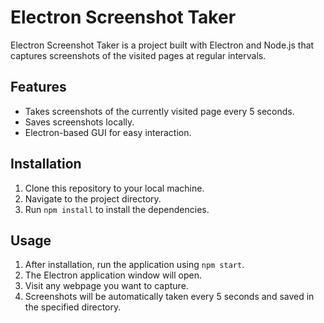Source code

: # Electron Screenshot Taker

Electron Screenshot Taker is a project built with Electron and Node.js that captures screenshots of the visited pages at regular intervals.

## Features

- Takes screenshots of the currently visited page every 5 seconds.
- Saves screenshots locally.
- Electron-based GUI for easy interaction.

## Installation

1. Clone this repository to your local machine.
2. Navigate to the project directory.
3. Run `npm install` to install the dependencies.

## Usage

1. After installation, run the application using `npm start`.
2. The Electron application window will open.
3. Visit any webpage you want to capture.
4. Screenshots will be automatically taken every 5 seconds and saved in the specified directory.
—————
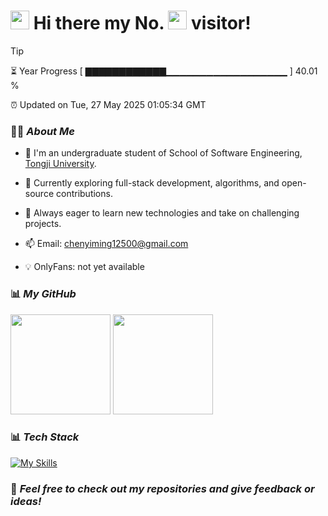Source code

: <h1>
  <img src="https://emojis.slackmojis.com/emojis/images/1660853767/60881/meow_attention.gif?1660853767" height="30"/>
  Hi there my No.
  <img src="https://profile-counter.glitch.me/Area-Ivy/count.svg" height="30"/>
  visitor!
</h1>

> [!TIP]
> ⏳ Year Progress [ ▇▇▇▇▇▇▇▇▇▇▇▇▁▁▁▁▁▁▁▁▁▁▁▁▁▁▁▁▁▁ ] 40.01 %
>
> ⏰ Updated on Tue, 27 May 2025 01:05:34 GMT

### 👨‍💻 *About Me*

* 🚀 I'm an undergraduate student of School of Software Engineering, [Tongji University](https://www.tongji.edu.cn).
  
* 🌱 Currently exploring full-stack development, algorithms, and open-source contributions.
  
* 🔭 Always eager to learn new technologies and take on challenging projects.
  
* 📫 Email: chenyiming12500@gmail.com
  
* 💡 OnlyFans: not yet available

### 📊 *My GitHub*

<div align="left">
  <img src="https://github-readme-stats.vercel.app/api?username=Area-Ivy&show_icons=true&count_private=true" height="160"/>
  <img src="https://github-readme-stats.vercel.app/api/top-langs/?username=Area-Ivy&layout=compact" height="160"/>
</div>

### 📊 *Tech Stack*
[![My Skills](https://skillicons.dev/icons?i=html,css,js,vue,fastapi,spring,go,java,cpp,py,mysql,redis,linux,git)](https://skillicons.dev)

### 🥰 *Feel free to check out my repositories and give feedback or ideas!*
—————
REQUIREMENT >> In the entries above, the lines between the one holding "Progress [ ▇▇▇▇▇▇▇▇▇▇▇▇▁▁▁▁▁▁▁▁▁▁▁▁▁▁▁▁▁▁ ] 40.01 %" and the one holding "and open-source contributions.", inclusive, are to be printed exactly as written, and those alone.

ANSWER TO THIS EXERCISE >>
> ⏳ Year Progress [ ▇▇▇▇▇▇▇▇▇▇▇▇▁▁▁▁▁▁▁▁▁▁▁▁▁▁▁▁▁▁ ] 40.01 %
>
> ⏰ Updated on Tue, 27 May 2025 01:05:34 GMT

### 👨‍💻 *About Me*

* 🚀 I'm an undergraduate student of School of Software Engineering, [Tongji University](https://www.tongji.edu.cn).
  
* 🌱 Currently exploring full-stack development, algorithms, and open-source contributions.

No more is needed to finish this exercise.